Among the 1,266 individuals, 299 deaths occurred during follow-up (190 all-cause, 59 cardiovascular, 50 cancer). ABSI predicted the 5-, 10-, and 20-year mortality (area under the curve: 0.823, 0.801, 0.752, respectively) and outperformed other indices in the Harrell's C-index. Weighted multivariable Cox regression linked higher ABSI × 100 values with increased mortality; Kaplan-Meier curves confirmed reduced survival in the highest quartile (P < 0.001). RCS revealed a U-curve association linking ABSI × 100 to mortality. Moreover, the mediating effects analysis indicated the Monocyte-to-High-Density Lipoprotein Cholesterol Ratio, Neutrophil-to-Lymphocyte Ratio, Advanced Lung Cancer Inflammation Index, and Systemic Immune-Inflammation Index played significant roles as mediators, with mediation ratios of 4.9%, 5.1%, 8.5%, and 4.5%, respectively. Additional sensitivity analyses validated these results. Quartile stratification revealed a pronounced risk amplification in the highest quartile (Q4), particularly in the fully adjusted specification (Hazard ratio = 3.43, 1.45-8.14; P = 0.005). Furthermore, XGBoost results indicate that ABSI is the best obesity metric for predicting the prognosis of patients with RA.

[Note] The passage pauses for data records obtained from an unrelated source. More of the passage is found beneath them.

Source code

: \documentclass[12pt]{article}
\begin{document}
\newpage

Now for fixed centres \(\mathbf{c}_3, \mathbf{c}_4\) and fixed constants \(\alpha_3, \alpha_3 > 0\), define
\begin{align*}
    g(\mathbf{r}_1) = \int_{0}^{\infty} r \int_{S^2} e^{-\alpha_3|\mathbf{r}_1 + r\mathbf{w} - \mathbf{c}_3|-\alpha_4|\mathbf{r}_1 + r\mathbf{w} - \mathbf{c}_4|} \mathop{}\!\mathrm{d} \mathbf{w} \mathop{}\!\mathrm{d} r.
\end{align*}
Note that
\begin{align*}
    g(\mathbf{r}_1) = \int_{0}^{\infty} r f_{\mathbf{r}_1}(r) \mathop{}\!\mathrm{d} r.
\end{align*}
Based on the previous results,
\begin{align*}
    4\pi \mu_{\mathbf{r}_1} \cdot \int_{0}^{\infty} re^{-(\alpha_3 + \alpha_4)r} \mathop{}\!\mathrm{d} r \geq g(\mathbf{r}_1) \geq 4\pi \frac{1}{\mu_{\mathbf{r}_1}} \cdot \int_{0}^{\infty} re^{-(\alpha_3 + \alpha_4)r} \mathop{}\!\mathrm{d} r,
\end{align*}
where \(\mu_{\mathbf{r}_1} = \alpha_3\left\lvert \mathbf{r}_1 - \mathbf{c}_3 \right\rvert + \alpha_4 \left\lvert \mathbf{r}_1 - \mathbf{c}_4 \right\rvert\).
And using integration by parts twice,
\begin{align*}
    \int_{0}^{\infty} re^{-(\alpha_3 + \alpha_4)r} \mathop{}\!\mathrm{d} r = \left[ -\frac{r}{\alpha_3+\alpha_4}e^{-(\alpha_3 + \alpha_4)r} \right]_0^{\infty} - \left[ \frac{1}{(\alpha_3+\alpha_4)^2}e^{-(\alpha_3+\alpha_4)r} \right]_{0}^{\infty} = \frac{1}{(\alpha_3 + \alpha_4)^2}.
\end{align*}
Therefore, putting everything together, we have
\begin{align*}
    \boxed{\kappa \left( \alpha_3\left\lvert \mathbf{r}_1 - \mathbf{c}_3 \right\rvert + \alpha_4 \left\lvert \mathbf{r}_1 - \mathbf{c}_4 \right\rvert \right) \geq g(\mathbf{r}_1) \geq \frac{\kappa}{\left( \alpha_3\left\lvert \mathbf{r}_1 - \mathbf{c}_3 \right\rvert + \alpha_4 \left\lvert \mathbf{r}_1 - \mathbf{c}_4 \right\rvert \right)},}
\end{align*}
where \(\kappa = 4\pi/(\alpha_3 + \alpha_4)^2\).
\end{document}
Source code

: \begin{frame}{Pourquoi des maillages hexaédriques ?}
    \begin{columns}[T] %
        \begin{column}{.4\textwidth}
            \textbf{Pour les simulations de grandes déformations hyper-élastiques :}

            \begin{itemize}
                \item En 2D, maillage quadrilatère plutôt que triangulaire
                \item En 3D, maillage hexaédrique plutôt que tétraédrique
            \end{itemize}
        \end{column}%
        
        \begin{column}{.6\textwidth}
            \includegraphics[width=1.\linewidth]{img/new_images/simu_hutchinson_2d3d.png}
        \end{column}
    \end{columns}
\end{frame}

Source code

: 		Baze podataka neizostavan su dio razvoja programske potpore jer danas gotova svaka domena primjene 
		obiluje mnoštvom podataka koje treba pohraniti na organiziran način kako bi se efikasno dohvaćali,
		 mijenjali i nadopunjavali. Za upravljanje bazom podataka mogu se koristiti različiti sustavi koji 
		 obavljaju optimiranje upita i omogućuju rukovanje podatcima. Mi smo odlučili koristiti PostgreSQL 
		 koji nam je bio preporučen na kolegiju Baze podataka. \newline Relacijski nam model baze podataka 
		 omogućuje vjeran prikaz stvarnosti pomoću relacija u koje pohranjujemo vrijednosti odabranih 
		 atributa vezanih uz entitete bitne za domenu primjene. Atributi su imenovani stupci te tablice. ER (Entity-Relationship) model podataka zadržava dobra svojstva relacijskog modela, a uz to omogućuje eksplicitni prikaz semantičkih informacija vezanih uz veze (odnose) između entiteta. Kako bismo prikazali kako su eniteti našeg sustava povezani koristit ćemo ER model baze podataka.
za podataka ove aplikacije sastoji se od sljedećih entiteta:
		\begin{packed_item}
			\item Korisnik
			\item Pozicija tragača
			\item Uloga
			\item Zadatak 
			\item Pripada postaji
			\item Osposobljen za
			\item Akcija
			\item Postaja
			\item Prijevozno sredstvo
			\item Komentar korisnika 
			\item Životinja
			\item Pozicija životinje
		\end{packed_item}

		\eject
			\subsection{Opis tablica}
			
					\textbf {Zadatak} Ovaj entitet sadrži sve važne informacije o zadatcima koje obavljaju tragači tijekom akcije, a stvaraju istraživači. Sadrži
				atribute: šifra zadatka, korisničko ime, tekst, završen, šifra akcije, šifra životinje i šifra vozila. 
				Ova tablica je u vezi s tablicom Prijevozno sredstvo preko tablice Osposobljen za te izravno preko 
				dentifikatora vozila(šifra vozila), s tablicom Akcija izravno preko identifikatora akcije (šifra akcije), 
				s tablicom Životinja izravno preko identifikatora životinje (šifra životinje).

This study revealed a potential clinical value of a new obesity index, specifically the ABSI, in predicting the survival rates among individuals with RA. Inflammatory markers appear to play a partial mediating role in this relationship.
类风湿关节炎(RA)是一种慢性炎症性关节疾病,在全球范围内死亡率呈上升趋势。传统的肥胖指标不足以预测该人群的死亡风险。因此,本研究旨在评估新的肥胖指标,以探讨它们与类风湿关节炎死亡率的密切关联。
本研究分析了101316名国家健康与营养检查调查参与者(1999 - 2018年),以评估用于预测类风湿关节炎死亡率的替代肥胖指数。使用随机森林方法对缺失数据进行插补。使用Boruta算法和加权单变量Cox回归选择关键协变量。多变量调整模型生成风险比(95%置信区间),通过时间依赖性受试者工作特征曲线和Harrell氏C指数进行验证。使用受限立方样条(RCS)和Kaplan - Meier曲线评估生存模式。通过分段Cox模型和敏感性分析分析阈值效应和稳健性。极端梯度提升(XGBoost)确定身体形状指数(ABSI)为最强预测因子。
在1266名个体中,随访期间有299人死亡(190人全因死亡,59人死于心血管疾病,50人死于癌症)。ABSI预测了5年、10年和20年死亡率(曲线下面积分别为:0.823、0.801、0.752),并且在Harrell氏C指数方面优于其他指数。加权多变量Cox回归将较高的ABSI×100值与死亡率增加联系起来;Kaplan - Meier曲线证实最高四分位数组的生存率降低(P < 0.001)。RCS显示ABSI×100与死亡率之间呈U形曲线关联。此外,中介效应分析表明单核细胞与高密度脂蛋白胆固醇比值、中性粒细胞与淋巴细胞比值、晚期肺癌炎症指数和全身免疫炎症指数作为中介发挥了重要作用,中介比例分别为4.9%、5.1%、8.5%和4.5%。额外的敏感性分析验证了这些结果。四分位数分层显示最高四分位数组(Q4)风险显著放大,特别是在完全调整的规范中(风险比 = 3.43,1.45 - 8.14;P = 0.005)。此外,XGBoost结果表明ABSI是预测类风湿关节炎患者预后的最佳肥胖指标。
本研究揭示了一种新的肥胖指数,特别是ABSI,在预测类风湿关节炎患者生存率方面的潜在临床价值。炎症标志物似乎在这种关系中起部分中介作用。